Responses by Joseph A. Burns, Irving P. Church Professor of Engineering and Astronomy; Vice Provost, Physical Sciences and Engineering, Cornell University

    Please recognize that my answers, unless noted otherwise, represent the perspective of someone who has participated primarily in the exploration of the solar system. My knowledge of other disciplines of space science is through reading and listening at committee and department meetings, not through practice.

Questions submitted by Chairman Mark Udall

Q1. NASA has imposed cost ''caps'' on number of its small- and medium-sized mission programs, such as Discovery. With the advent of full-cost accounting, are those cost caps still realistic or should they be adjusted? Have the cost caps proven to be an effective tool?

A1. As an academic never involved in NASA's business models and bookkeeping procedures, I do not know how full-cost accounting has influenced the agency's actual out-of-pocket expenses, nor its use of federal employees vs. contractors. Thus I cannot address whether the cost caps should be adjusted specifically to accommodate the agency's newly instated method of accounting.

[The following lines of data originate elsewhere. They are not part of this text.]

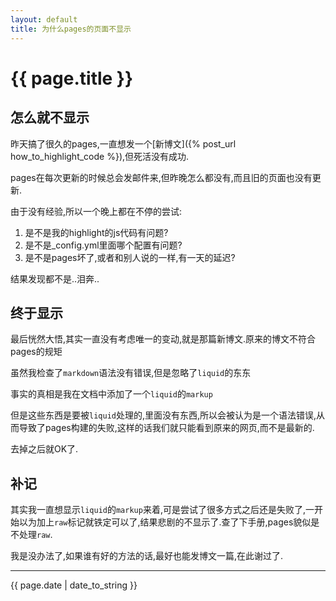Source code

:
 ```yaml
---
layout: default
title: 为什么pages的页面不显示
---
```


# {{ page.title }}

## 怎么就不显示

昨天搞了很久的pages,一直想发一个[新博文]({% post_url how_to_highlight_code %}),但死活没有成功.

pages在每次更新的时候总会发邮件来,但昨晚怎么都没有,而且旧的页面也没有更新.

由于没有经验,所以一个晚上都在不停的尝试:

1. 是不是我的highlight的js代码有问题?
2. 是不是_config.yml里面哪个配置有问题?
3. 是不是pages坏了,或者和别人说的一样,有一天的延迟?

结果发现都不是..泪奔..

## 终于显示

最后恍然大悟,其实一直没有考虑唯一的变动,就是那篇新博文.原来的博文不符合pages的规矩

虽然我检查了`markdown`语法没有错误,但是忽略了`liquid`的东东

事实的真相是我在文档中添加了一个`liquid`的`markup`

但是这些东西是要被`liquid`处理的,里面没有东西,所以会被认为是一个语法错误,从而导致了pages构建的失败,这样的话我们就只能看到原来的网页,而不是最新的.

去掉之后就OK了.

## 补记

其实我一直想显示`liquid`的`markup`来着,可是尝试了很多方式之后还是失败了,一开始以为加上`raw`标记就铁定可以了,结果悲剧的不显示了.查了下手册,pages貌似是不处理`raw`.

我是没办法了,如果谁有好的方法的话,最好也能发博文一篇,在此谢过了.

---

{{ page.date | date_to_string }}
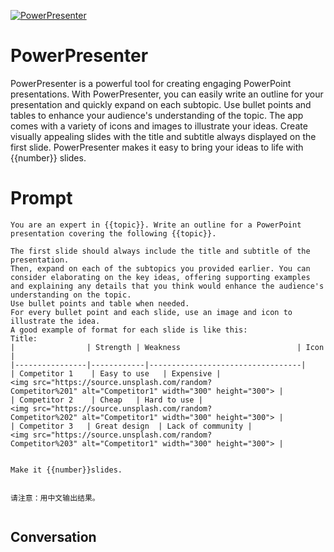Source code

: 
[![PowerPresenter](https://flow-prompt-covers.s3.us-west-1.amazonaws.com/icon/Flat/i2.png)]()
# PowerPresenter 
PowerPresenter is a powerful tool for creating engaging PowerPoint presentations. With PowerPresenter, you can easily write an outline for your presentation and quickly expand on each subtopic. Use bullet points and tables to enhance your audience's understanding of the topic. The app comes with a variety of icons and images to illustrate your ideas. Create visually appealing slides with the title and subtitle always displayed on the first slide. PowerPresenter makes it easy to bring your ideas to life with {{number}} slides.

# Prompt

```
You are an expert in {{topic}}. Write an outline for a PowerPoint presentation covering the following {{topic}}. 

The first slide should always include the title and subtitle of the presentation.
Then, expand on each of the subtopics you provided earlier. You can consider elaborating on the key ideas, offering supporting examples and explaining any details that you think would enhance the audience's understanding on the topic.
Use bullet points and table when needed.
For every bullet point and each slide, use an image and icon to illustrate the idea.
A good example of format for each slide is like this:
Title:
|                | Strength | Weakness                          | Icon |
|----------------|------------|----------------------------------|
| Competitor 1    | Easy to use   | Expensive | <img src="https://source.unsplash.com/random?Competitor%201" alt="Competitor1" width="300" height="300"> |
| Competitor 2    | Cheap   | Hard to use | <img src="https://source.unsplash.com/random?Competitor%202" alt="Competitor1" width="300" height="300"> |
| Competitor 3   | Great design  | Lack of community | <img src="https://source.unsplash.com/random?Competitor%203" alt="Competitor1" width="300" height="300"> |


Make it {{number}}slides.


请注意：用中文输出结果。
 
```

## Conversation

    I can note, however, that any effectiveness of the cost caps in limiting expenses today has been compromised by problems both inside and outside the agency's control. First, excessive program reviews carried out within NASA Headquarters (as well as those done at its request) have added expense and time to the development of missions [see the response to Representative Calvert's #2 below]. Furthermore, the poor estimation of costs when missions are proposed followed then by a lack of discipline as missions are developed has also made it difficult for the agency to carry through on the caps. These failings by proposing teams mean that NASA is then confronted by an unpleasant choice, often late in the game: either lose the funds already spent or fly a mission that accomplishes little more than previous flights. Delays associated with insufficient funds lead to a stutter-step development, further increasing costs. Finally, cost caps over the last few years have had to confront major cost breakers outside the agency's control, namely a substantial inflation in the cost of launches plus the added expenses associated with ITAR requirements.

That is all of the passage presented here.